2.5. Creating Functions

Introduction

Functions are fundamental building blocks in Python programming, and mastering them marks the transition from writing scripts to writing software. A function encapsulates a specific operation into a reusable, named block of code. This matters for four interconnected reasons. First, functions allow you to write code once and reuse it across multiple analyses, eliminating redundancy. Second, they make your analysis more readable by replacing complex operations with descriptive function names (e.g. calculate_walkability_score() is immediately clearer than 15 lines of inline arithmetic). Third, they reduce errors through standardisation, because once a function is tested and verified, every call to it produces consistent results. Fourth, they enable you to share functionality across projects and with collaborators, which is the foundation of the Python packaging workflow you will learn in Part 4.

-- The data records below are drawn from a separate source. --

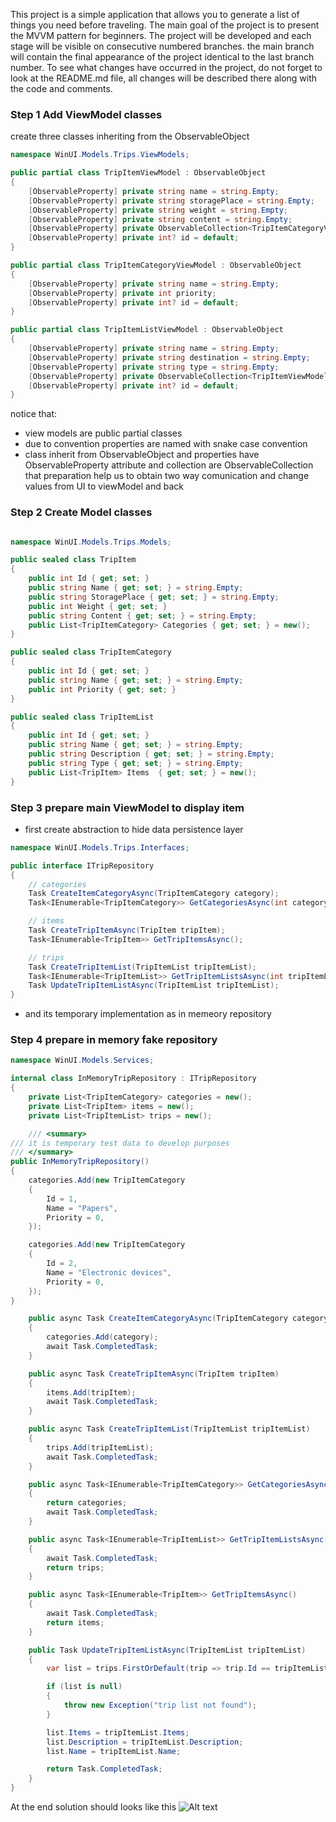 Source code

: This project is a simple application that allows you to generate a list of things you need before traveling.
The main goal of the project is to present the MVVM pattern for beginners. The project will be developed and each stage will be visible on consecutive numbered branches.
the main branch will contain the final appearance of the project identical to the last branch number.
To see what changes have occurred in the project, do not forget to look at the README.md file, all changes will be described there along with the code and comments.

### Step 1 Add ViewModel classes

create three classes inheriting from the ObservableObject 

```csharp
namespace WinUI.Models.Trips.ViewModels;

public partial class TripItemViewModel : ObservableObject
{
    [ObservableProperty] private string name = string.Empty;
    [ObservableProperty] private string storagePlace = string.Empty;
    [ObservableProperty] private string weight = string.Empty;
    [ObservableProperty] private string content = string.Empty;
    [ObservableProperty] private ObservableCollection<TripItemCategoryViewModel> categories = new();
    [ObservableProperty] private int? id = default;
}

public partial class TripItemCategoryViewModel : ObservableObject
{
    [ObservableProperty] private string name = string.Empty;
    [ObservableProperty] private int priority;
    [ObservableProperty] private int? id = default;
}

public partial class TripItemListViewModel : ObservableObject
{
    [ObservableProperty] private string name = string.Empty;
    [ObservableProperty] private string destination = string.Empty;
    [ObservableProperty] private string type = string.Empty;
    [ObservableProperty] private ObservableCollection<TripItemViewModel> items = new();
    [ObservableProperty] private int? id = default;
}
```
notice that:
- view models are public partial classes
- due to convention properties are named with snake case convention
- class inherit from ObservableObject and properties have ObservableProperty attribute and collection are ObservableCollection
that preparation help us to obtain two way comunication and change values from UI to viewModel and back

### Step 2 Create Model classes

```csharp

namespace WinUI.Models.Trips.Models;

public sealed class TripItem
{
    public int Id { get; set; }
    public string Name { get; set; } = string.Empty;
    public string StoragePlace { get; set; } = string.Empty;
    public int Weight { get; set; }
    public string Content { get; set; } = string.Empty;
    public List<TripItemCategory> Categories { get; set; } = new();
}

public sealed class TripItemCategory
{
    public int Id { get; set; }
    public string Name { get; set; } = string.Empty;
    public int Priority { get; set; }
}

public sealed class TripItemList
{
    public int Id { get; set; }
    public string Name { get; set; } = string.Empty;
    public string Description { get; set; } = string.Empty;
    public string Type { get; set; } = string.Empty;
    public List<TripItem> Items  { get; set; } = new();
}
```

### Step 3 prepare main ViewModel to display item

- first create abstraction to hide data persistence layer

```csharp
namespace WinUI.Models.Trips.Interfaces;

public interface ITripRepository
{
    // categories
    Task CreateItemCategoryAsync(TripItemCategory category);
    Task<IEnumerable<TripItemCategory>> GetCategoriesAsync(int categoryId);

    // items
    Task CreateTripItemAsync(TripItem tripItem);
    Task<IEnumerable<TripItem>> GetTripItemsAsync();

    // trips
    Task CreateTripItemList(TripItemList tripItemList);
    Task<IEnumerable<TripItemList>> GetTripItemListsAsync(int tripItemListId);
    Task UpdateTripItemListAsync(TripItemList tripItemList);
}
```

- and its temporary implementation as in memeory repository

### Step 4 prepare in memory fake repository

```csharp
namespace WinUI.Models.Services;

internal class InMemoryTripRepository : ITripRepository
{
    private List<TripItemCategory> categories = new();
    private List<TripItem> items = new();
    private List<TripItemList> trips = new();

    /// <summary>
/// it is temporary test data to develop purposes
/// </summary>
public InMemoryTripRepository()
{
    categories.Add(new TripItemCategory
    {
        Id = 1,
        Name = "Papers",
        Priority = 0,
    });

    categories.Add(new TripItemCategory
    {
        Id = 2,
        Name = "Electronic devices",
        Priority = 0,
    });
}

    public async Task CreateItemCategoryAsync(TripItemCategory category)
    {
        categories.Add(category);
        await Task.CompletedTask;
    }

    public async Task CreateTripItemAsync(TripItem tripItem)
    {
        items.Add(tripItem);
        await Task.CompletedTask;
    }

    public async Task CreateTripItemList(TripItemList tripItemList)
    {
        trips.Add(tripItemList);
        await Task.CompletedTask;
    }

    public async Task<IEnumerable<TripItemCategory>> GetCategoriesAsync(int categoryId)
    {
        return categories;
        await Task.CompletedTask;
    }

    public async Task<IEnumerable<TripItemList>> GetTripItemListsAsync(int tripItemListId)
    {
        await Task.CompletedTask;
        return trips;
    }

    public async Task<IEnumerable<TripItem>> GetTripItemsAsync()
    {
        await Task.CompletedTask;
        return items;
    }

    public Task UpdateTripItemListAsync(TripItemList tripItemList)
    {
        var list = trips.FirstOrDefault(trip => trip.Id == tripItemList.Id);

        if (list is null)
        {
            throw new Exception("trip list not found");
        }

        list.Items = tripItemList.Items;
        list.Description = tripItemList.Description;
        list.Name = tripItemList.Name;

        return Task.CompletedTask;
    }
}
```

At the end solution should looks like this
![Alt text](aasets/sln.png)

In geospatial analysis specifically, functions are indispensable because the same operations recur across different datasets and study areas. Data cleaning, coordinate transformations, distance calculations, buffer generation, and map creation are tasks you will perform repeatedly, and wrapping them in well-documented functions saves time and reduces the risk of introducing errors through copy-paste modifications. Sevtsuk’s open-source Madina library for pedestrian trip modelling, for example, is structured entirely as a collection of functions and classes that users call with different parameters for different cities and scenarios.

Why Create Functions?

Consider this scenario: you need to calculate population density for multiple regions:

Without functions (repetitive):

# Calculate density for Auckland
auckland_density = auckland_pop / auckland_area

# Calculate density for Wellington
wellington_density = wellington_pop / wellington_area

# Calculate density for Christchurch
christchurch_density = christchurch_pop / christchurch_area

With a function (reusable):

def calculate_density(population, area):
    """Calculate population density."""
    return population / area

auckland_density = calculate_density(auckland_pop, auckland_area)
wellington_density = calculate_density(wellington_pop, wellington_area)
christchurch_density = calculate_density(christchurch_pop, christchurch_area)

Function Basics

Defining Functions

The basic syntax for creating a function:

def function_name(parameter1, parameter2):
    """
    Docstring: Brief description of what the function does.
    
    Parameters:
    -----------
    parameter1 : type
        Description of parameter1
    parameter2 : type
        Description of parameter2
        
    Returns:
    --------
    type
        Description of return value
    """
    # Function body
    result = parameter1 + parameter2
    return result

A function definition has five key components. The def keyword signals to Python that you are defining a function. The function_name should be descriptive and follow Python’s naming convention of lowercase words separated by underscores (e.g. calculate_buffer_area rather than CalcBufArea). The parameters in parentheses define the inputs your function accepts. The docstring (the triple-quoted text immediately after the function signature) documents what the function does, what it expects, and what it returns. Finally, the return statement specifies the output. Both parameters and return statements are optional, but functions without them are less useful in analytical workflows.

Simple Example

def greet(name):
    """Return a greeting message."""
    return f"Hello, {name}!"

# Use the function
message = greet("Auckland")
print(message)  # Output: Hello, Auckland!

Parameters and Arguments

Positional Arguments

def calculate_area(length, width):
    """Calculate area of a rectangle."""
    return length * width

area = calculate_area(10, 5)  # length=10, width=5

Keyword Arguments

# More explicit - order doesn't matter
area = calculate_area(width=5, length=10)

Default Parameters

def calculate_buffer(geometry, distance=1000, resolution=16):
    """
    Create a buffer around a geometry.
    
    Parameters:
    -----------
    geometry : shapely geometry
        The geometry to buffer
    distance : float, default 1000
        Buffer distance in map units (metres)
    resolution : int, default 16
        Number of segments per quarter circle
    """
    return geometry.buffer(distance, resolution=resolution)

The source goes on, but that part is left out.